Tre condanne all’ergastolo per l’omicidio di Fratte  

Carcere a vita per il boss Matteo Vaccaro, il figlio Guido e Roberto Esposito

Ergastolo. Sono quasi le 11 di sera quando la presidente della Corte d’Assise, Lucia Casale, pronuncia la parola che condanna al carcere a vita Matteo Vaccaro, il figlio Guido e l’amico Roberto Esposito. Per i giudici non vi è alcun dubbio che siano loro i responsabili del duplice omicidio che esattamente tre anni fa insanguinò Fratte, lasciando sull’asfalto i corpi di Antonio Procida, 41 anni, e del 38enne Angelo Rinaldi. In aula, ad ascoltare la sentenza, ci sono i familiari delle vittime, costituitisi parte civile, e quelli degli imputati. Qualcuno scoppia in lacrime.

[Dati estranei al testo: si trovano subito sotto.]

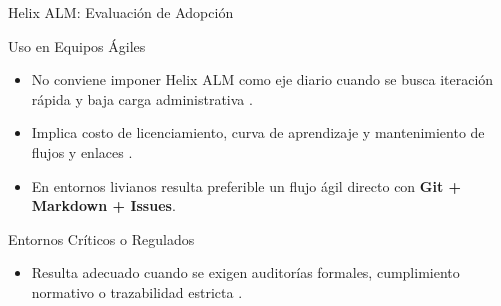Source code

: 
\begin{frame}{Helix ALM: Evaluaci\'on de Adopci\'on}
  \begin{block}{Uso en Equipos \'Agiles}
    \begin{itemize}
      \item No conviene imponer Helix ALM como eje diario cuando se busca iteraci\'on r\'apida y baja carga administrativa \cite{perforce2026web}.
      \item Implica costo de licenciamiento, curva de aprendizaje y mantenimiento de flujos y enlaces \cite{perforce2026web}.
      \item En entornos livianos resulta preferible un flujo \'agil directo con \textbf{Git + Markdown + Issues}.
    \end{itemize}
  \end{block}
  \vspace{0.2cm}
  \begin{alertblock}{Entornos Cr\'iticos o Regulados}
    \begin{itemize}
      \item Resulta adecuado cuando se exigen auditor\'ias formales, cumplimiento normativo o trazabilidad estricta \cite{perforce2026web}.
    \end{itemize}
  \end{alertblock}
\end{frame}

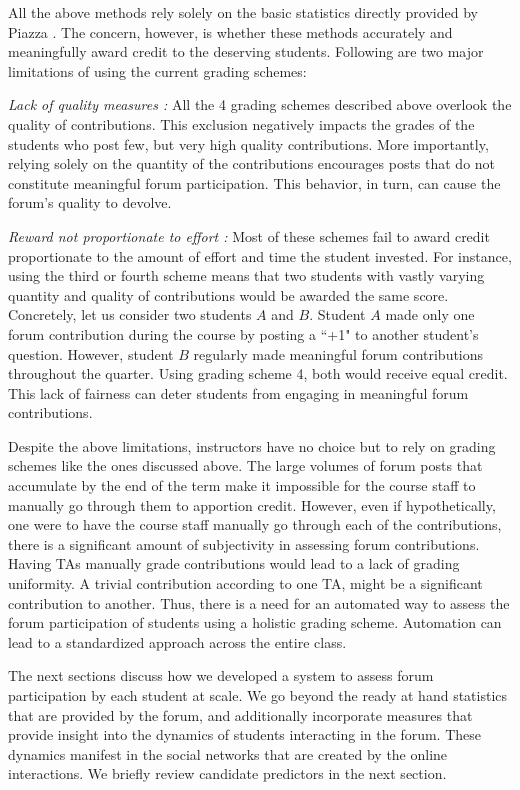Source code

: All the above methods rely solely on the basic statistics directly
provided by Piazza \cite{Piazza}. The concern, however, is whether these methods
accurately and meaningfully award credit to the deserving
students. Following are two major limitations of using the current
grading schemes: \squishlist
\item \emph{Lack of quality measures :} All the 4 grading schemes described above
  overlook the quality of contributions. This exclusion negatively
  impacts the grades of the students who post few, but very high quality
  contributions. More importantly, relying
  solely on the quantity of the contributions encourages posts that 
  do not constitute meaningful forum participation. This behavior, in turn, can cause the forum's
  quality to devolve.
\item \emph{Reward not proportionate to effort :} Most of these
  schemes fail to award credit proportionate to the amount of effort
  and time the student invested. For instance, using the third or
  fourth scheme means that two students with vastly varying quantity
  and quality of contributions would be awarded the same score.
  Concretely, let us consider two students $A$ and $B$. Student $A$
  made only one forum contribution during the course by posting a ``+1"
  to another student's question. However, student $B$ regularly made
  meaningful forum contributions throughout the quarter. Using grading
  scheme 4, both would receive equal credit. This lack of fairness can deter students from engaging in meaningful forum contributions.
  \squishend

Despite the above limitations, instructors have no choice but to
rely on grading schemes like the ones discussed above. The large
volumes of forum posts that accumulate by the end of the term make it
impossible for the course staff to manually go through them to
apportion credit. However, even if hypothetically, one were to have
the course staff manually go through each of the contributions, there
is a significant amount of subjectivity in assessing forum
contributions. Having TAs manually grade contributions would lead to a
lack of grading uniformity. A trivial contribution according to one
TA, might be a significant contribution to another. Thus, there is a
need for an automated way to assess the forum participation of
students using a holistic grading scheme. Automation can lead to a
standardized approach across the entire class.

The next sections discuss how we developed a system to assess forum
participation by each student at scale. We go beyond the ready at hand
statistics that are provided by the forum, and additionally
incorporate measures that provide insight into the dynamics of
students interacting in the forum. These dynamics manifest in the
social networks that are created by the online interactions. We
briefly review candidate predictors in the next section.


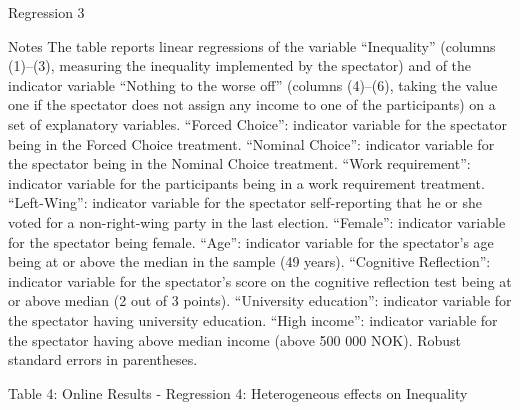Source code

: \documentclass{beamer}
\begin{document}
\begin{frame}{Regression 3}

	\begin{block}{Notes}{\tiny
The table reports linear regressions of the variable “Inequality” (columns (1)–(3),
measuring the inequality implemented by the spectator) and of the indicator variable “Nothing
to the worse off” (columns (4)–(6), taking the value one if the spectator does not assign
any income to one of the participants) on a set of explanatory variables. “Forced
Choice”: indicator variable for the spectator being in the Forced Choice treatment. “Nominal
Choice”: indicator variable for the spectator being in the Nominal Choice treatment.
“Work requirement”: indicator variable for the participants being in a work requirement
treatment. “Left-Wing”: indicator variable for the spectator self-reporting that he or she
voted for a non-right-wing party in the last election. “Female”: indicator variable for the
spectator being female. “Age”: indicator variable for the spectator’s age being at or above
the median in the sample (49 years). “Cognitive Reflection”: indicator variable for the spectator’s
score on the cognitive reflection test being at or above median (2 out of 3 points).
“University education”: indicator variable for the spectator having university education.
“High income”: indicator variable for the spectator having above median income (above
500 000 NOK). Robust standard errors in parentheses.
} %
	\end{block}
\end{frame}

\begin{frame}{Table 4: Online Results -  Regression 4: Heterogeneous effects on Inequality}{\tiny
		
	}  %
\end{frame}
\end{document}
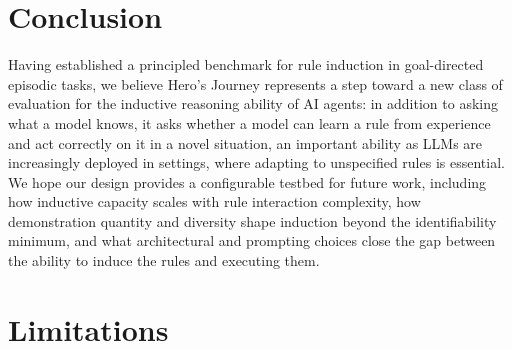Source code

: \documentclass[11pt]{article}
\newcommand{\AS}{{\sc Hero's Journey}\xspace}
\begin{document}
\section{Conclusion}



 Having established a principled benchmark for rule induction in goal-directed episodic tasks,  we believe \AS represents a step toward a new class of evaluation for the inductive reasoning ability of AI agents: in addition to asking what a model knows, it asks  
  whether a model can learn a rule from experience and act correctly on it in a novel situation, an important ability as LLMs are increasingly deployed in settings, where adapting to unspecified rules is essential. We hope our design provides a configurable testbed for future work, including how inductive capacity scales with rule interaction complexity, how demonstration  quantity and diversity shape induction beyond the identifiability minimum, and what architectural and prompting choices close the gap between the ability to induce the rules and
  executing them.

\section{Limitations}
\label{sec:limitations}
\end{document}
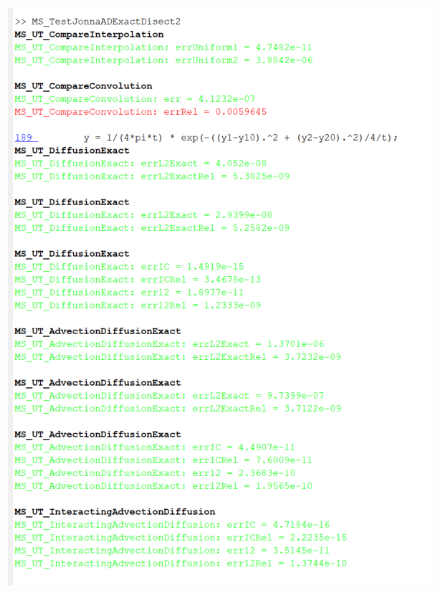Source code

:\documentclass[11pt, a4paper]{article}
\theoremstyle{definition}
\begin{document}
	\begin{figure}[h]
		\centering
		\includegraphics[scale=0.7]{rhoDyWedge.png}

\end{figure}
\end{document}
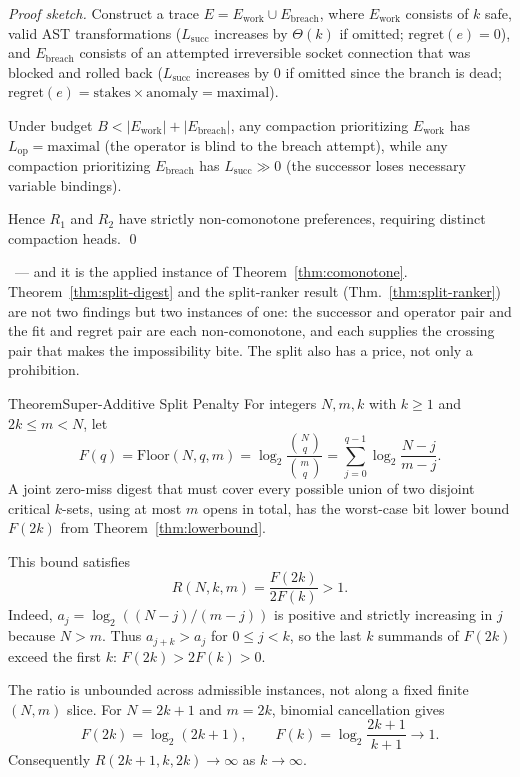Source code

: \documentclass[11pt,a4paper]{article}
\theoremstyle{definition}
\theoremstyle{plain}
\begin{document}
\begin{proof}[Proof sketch]
\setlength{\parskip}{4pt plus 1pt}
Construct a trace $E = E_{\mathrm{work}} \cup E_{\mathrm{breach}}$, where $E_{\mathrm{work}}$ consists of $k$ safe, valid AST transformations ($L_{\mathrm{succ}}$ increases by $\Theta(k)$ if omitted; $\mathrm{regret}(e) = 0$), and $E_{\mathrm{breach}}$ consists of an attempted irreversible socket connection that was blocked and rolled back ($L_{\mathrm{succ}}$ increases by $0$ if omitted since the branch is dead; $\mathrm{regret}(e) = \mathrm{stakes} \times \mathrm{anomaly} = \text{maximal}$).

Under budget $B < |E_{\mathrm{work}}| + |E_{\mathrm{breach}}|$, any compaction prioritizing $E_{\mathrm{work}}$ has $L_{\mathrm{op}} = \text{maximal}$ (the operator is blind to the breach attempt), while any compaction prioritizing $E_{\mathrm{breach}}$ has $L_{\mathrm{succ}} \gg 0$ (the successor loses necessary variable bindings).

Hence $R_1$ and $R_2$ have strictly non-comonotone preferences, requiring distinct compaction heads. \qed
\end{proof}

\noindent\Proved\ --- and it is the applied instance of
Theorem~\ref{thm:comonotone}. Theorem~\ref{thm:split-digest} and the split-ranker
result (Thm.~\ref{thm:split-ranker}) are not two findings but two instances of one:
the successor and operator pair and the fit and regret pair are each
non-comonotone, and each supplies the crossing pair that makes the impossibility
bite. The split also has a price, not only a prohibition.

\begin{pdclaim}{Theorem}{Super-Additive Split Penalty}
\setlength{\parskip}{4pt plus 1pt}
\label{thm:split-penalty}
For integers $N,m,k$ with $k\ge1$ and $2k\le m<N$, let
\[
F(q)=\mathrm{Floor}(N,q,m)
 =\log_2\!\frac{\binom Nq}{\binom mq}
 =\sum_{j=0}^{q-1}\log_2\!\frac{N-j}{m-j}.
\]
A joint zero-miss digest that must cover every possible union of two disjoint
critical $k$-sets, using at most $m$ opens in total, has the worst-case bit
lower bound $F(2k)$ from Theorem~\ref{thm:lowerbound}.

This bound satisfies
\[
R(N,k,m)=\frac{F(2k)}{2F(k)}>1.
\]
Indeed, $a_j=\log_2((N-j)/(m-j))$ is positive and strictly increasing in $j$
because $N>m$. Thus $a_{j+k}>a_j$ for $0\le j<k$, so the last $k$ summands
of $F(2k)$ exceed the first $k$: $F(2k)>2F(k)>0$.

The ratio is unbounded across admissible instances, not along a fixed finite
$(N,m)$ slice. For $N=2k+1$ and $m=2k$, binomial cancellation gives
\[
F(2k)=\log_2(2k+1),\qquad
F(k)=\log_2\!\frac{2k+1}{k+1}\longrightarrow1.
\]
Consequently $R(2k+1,k,2k)\to\infty$ as $k\to\infty$.
\end{pdclaim}
\end{document}
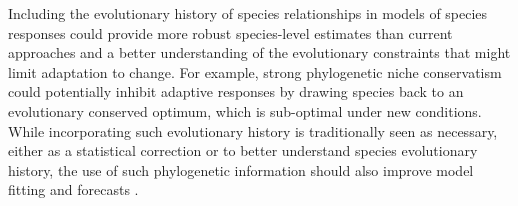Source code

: \documentclass[11pt]{article}
\begin{document}
Including the evolutionary history of species relationships in models of species responses could provide more robust species-level estimates than current approaches and a better understanding of the evolutionary constraints that might limit adaptation to change. For example, strong phylogenetic niche conservatism \citep{wiens2010niche} could potentially inhibit adaptive responses by drawing species back to an evolutionary conserved optimum, which is sub-optimal under new conditions. %
While incorporating such evolutionary history is traditionally seen as necessary, either as a statistical correction or to better understand species evolutionary history, the use of such phylogenetic information should also improve model fitting and forecasts \citep{freckleton2002phylogenetic}.



 
\end{document}
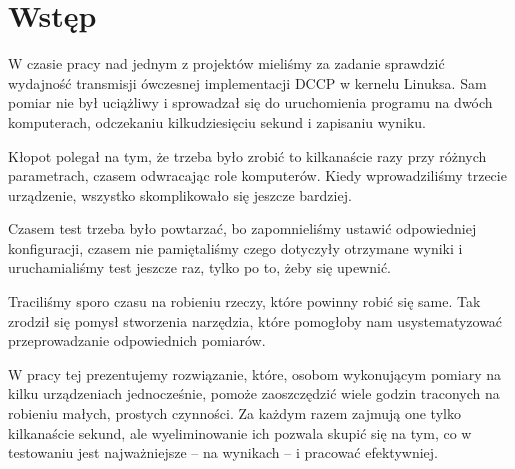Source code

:\documentclass[00-praca-magisterska.tex]{subfiles}
\begin{document}
\chapter{Wstęp}

W czasie pracy nad jednym z projektów mieliśmy za zadanie sprawdzić wydajność
transmisji ówczesnej implementacji DCCP w kernelu Linuksa. Sam pomiar nie był
uciążliwy i sprowadzał się do uruchomienia programu na dwóch komputerach,
odczekaniu kilkudziesięciu sekund i zapisaniu wyniku.

Kłopot polegał na tym, że trzeba było zrobić to kilkanaście razy przy różnych
parametrach, czasem odwracając role komputerów. Kiedy wprowadziliśmy trzecie
urządzenie, wszystko skomplikowało się jeszcze bardziej.

Czasem test trzeba było powtarzać, bo zapomnieliśmy ustawić odpowiedniej
konfiguracji, czasem nie pamiętaliśmy czego dotyczyły otrzymane wyniki i
uruchamialiśmy test jeszcze raz, tylko po to, żeby się upewnić.

Traciliśmy sporo czasu na robieniu rzeczy, które powinny robić się same. Tak
zrodził się pomysł stworzenia narzędzia, które pomogłoby nam usystematyzować
przeprowadzanie odpowiednich pomiarów.

W pracy tej prezentujemy rozwiązanie, które, osobom wykonującym pomiary na
kilku urządzeniach jednocześnie, pomoże zaoszczędzić wiele godzin traconych na
robieniu małych, prostych czynności. Za każdym razem zajmują one tylko
kilkanaście sekund, ale wyeliminowanie ich pozwala skupić się na tym, co w
testowaniu jest najważniejsze -- na wynikach -- i pracować efektywniej.
\end{document}

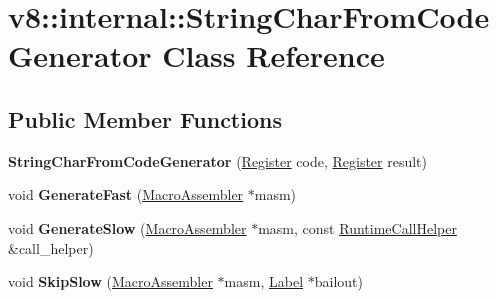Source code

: \hypertarget{classv8_1_1internal_1_1_string_char_from_code_generator}{}\section{v8\+:\+:internal\+:\+:String\+Char\+From\+Code\+Generator Class Reference}
\label{classv8_1_1internal_1_1_string_char_from_code_generator}
\subsection*{Public Member Functions}
\begin{DoxyCompactItemize}
\item 
{\bfseries String\+Char\+From\+Code\+Generator} (\hyperlink{structv8_1_1internal_1_1_register}{Register} code, \hyperlink{structv8_1_1internal_1_1_register}{Register} result)\hypertarget{classv8_1_1internal_1_1_string_char_from_code_generator_aeed226f9954bf9d526c4b6116aacfc0c}{}\label{classv8_1_1internal_1_1_string_char_from_code_generator_aeed226f9954bf9d526c4b6116aacfc0c}

\item 
void {\bfseries Generate\+Fast} (\hyperlink{classv8_1_1internal_1_1_macro_assembler}{Macro\+Assembler} $\ast$masm)\hypertarget{classv8_1_1internal_1_1_string_char_from_code_generator_a46b894ffbc5a4aed0858cfc9d927e995}{}\label{classv8_1_1internal_1_1_string_char_from_code_generator_a46b894ffbc5a4aed0858cfc9d927e995}

\item 
void {\bfseries Generate\+Slow} (\hyperlink{classv8_1_1internal_1_1_macro_assembler}{Macro\+Assembler} $\ast$masm, const \hyperlink{classv8_1_1internal_1_1_runtime_call_helper}{Runtime\+Call\+Helper} \&call\+\_\+helper)\hypertarget{classv8_1_1internal_1_1_string_char_from_code_generator_af303b2427779d7359451eec05807c018}{}\label{classv8_1_1internal_1_1_string_char_from_code_generator_af303b2427779d7359451eec05807c018}

\item 
void {\bfseries Skip\+Slow} (\hyperlink{classv8_1_1internal_1_1_macro_assembler}{Macro\+Assembler} $\ast$masm, \hyperlink{classv8_1_1internal_1_1_label}{Label} $\ast$bailout)\hypertarget{classv8_1_1internal_1_1_string_char_from_code_generator_a670e4c0bf49709c60f6d369df49fadbc}{}\label{classv8_1_1internal_1_1_string_char_from_code_generator_a670e4c0bf49709c60f6d369df49fadbc}

\end{DoxyCompactItemize}
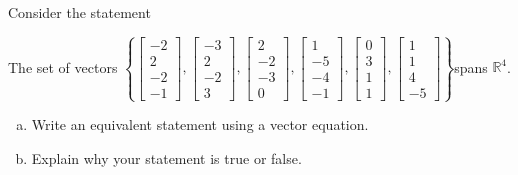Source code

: 
\begin{exerciseStatement}


Consider the statement 
\begin{center}\begin{minipage}{0.8\textwidth}
 The set of vectors \( \left\{ \left[\begin{array}{c}
-2 \\
2 \\
-2 \\
-1
\end{array}\right] , \left[\begin{array}{c}
-3 \\
2 \\
-2 \\
3
\end{array}\right] , \left[\begin{array}{c}
2 \\
-2 \\
-3 \\
0
\end{array}\right] , \left[\begin{array}{c}
1 \\
-5 \\
-4 \\
-1
\end{array}\right] , \left[\begin{array}{c}
0 \\
3 \\
1 \\
1
\end{array}\right] , \left[\begin{array}{c}
1 \\
1 \\
4 \\
-5
\end{array}\right] \right\} \)spans \(\mathbb{R}^4\). 
\end{minipage}\end{center}
    


\begin{enumerate}[(a)]
\item  Write an equivalent statement using a vector equation.
\item  Explain why your statement is true or false.
\end{enumerate}
    
\end{exerciseStatement}
    
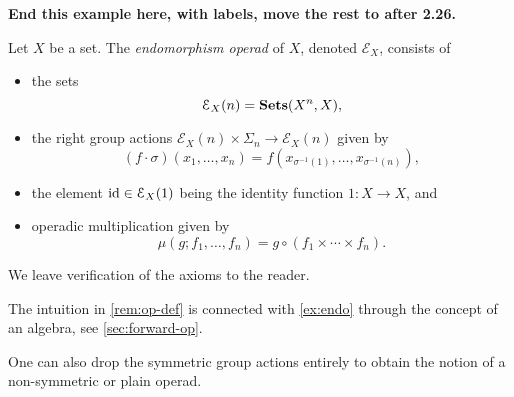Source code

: \begin{example}
 \textbf{End this example here, with labels, move the rest to after 2.26.}



  
\end{example}

\begin{example}\label{ex:endo}
Let $X$ be a set. The \emph{endomorphism operad} of $X$, denoted $\mathcal{E}_X$, consists of 
\begin{itemize}
\item the sets
\[
\mathcal{E}_X(n) = \mathbf{Sets}(X^n, X),
\]
\item the right group actions $\mathcal{E}_X(n) \times \Sigma_n \to \mathcal{E}_X(n)$ given by
\[
(f \cdot \sigma)(x_1, \ldots, x_n) = f( x_{\sigma^{-1}(1)}, \ldots, x_{\sigma^{-1}(n)}),
\]
\item the element $\textrm{id} \in \mathcal{E}_X(1)$ being the identity function $1 \colon X \to X$, and
\item operadic multiplication given by
\[
\mu(g; f_1, \ldots, f_n) = g \circ (f_1 \times \cdots \times f_n).
\]
\end{itemize}
We leave verification of the axioms to the reader.
\end{example}

\begin{rem}
The intuition in \cref{rem:op-def} is connected with \cref{ex:endo} through the concept of an algebra, see \cref{sec:forward-op}.
\end{rem}

One can also drop the symmetric group actions entirely to obtain the notion of a non-symmetric or plain operad.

Fu un delitto commesso per mantenere «il controllo del territorio ed assicurarsi il predominio criminale», ha detto nella requisitoria il pubblico ministero Silvio Marco Guarriello. Un agguato che ebbe il suo innesco nella campagna elettorale per le regionali del 2015, quando Vaccaro e le due vittime entrarono in contrasto per la gestione delle affissioni, ma che secondo la Procura affondava radici in un più ampio riassetto degli equilibri criminali. Era il 5 maggio del 2015. Quella mattina Matteo Vaccaro e Antonio Procida avevano litigato nella piazzetta di Fratte, dove Procida gestiva il Vintage Caffè. Il boss era andato a chiedergli conto dei manifesti elettorali che insieme ad Angelo Rinaldi stava affiggendo tra Matierno e Ogliara per Lello Ciccone, candidato al consiglio regionale per Forza Italia. Uscito da pochi mesi dal carcere, Vaccaro era deciso a riaffermare in tutti gli aspetti il suo predominio nella zona, minato dall’avanzata degli uomini di Ciro Marigliano; invece Procida lo sfidò con quella frase, «non conti più niente», che per gli inquirenti è stata la sua condanna a morte. Il capoclan 57enne ordinò l’omicidio, chiamando a raccolta il figlio Guido e tramite lui Roberto Esposito, che già nel ’99 era stato coinvolto nell’agguato mortale a Luigi Caravano (per questioni legate alla droga) e lo scorso ottobre è stato condannato a 8 anni per un traffico di eroina. Nel primo pomeriggio, dopo una caccia all’uomo, i killer raggiunsero Procida e Rinaldi mentre percorrevano insieme, in sella a uno scooter, la salita di via Magna Grecia, abbastanza vicino all’abitazione di Procida perché la moglie sentisse gli spari e vedesse dal balcone il marito riverso sull’asfalto. A pranzo il 41enne le aveva confidato i timori per quel litigio con Vaccaro, e poco prima aveva telefonato a Ciro Marigliano per chiedere aiuto e consigli. Intorno alle 13 i due si erano anche incontrati, ma quando alle 16.45 il capoclan del rione Petrosino provò a ricontattarlo al telefono, lui e Rinaldi erano già senza vita.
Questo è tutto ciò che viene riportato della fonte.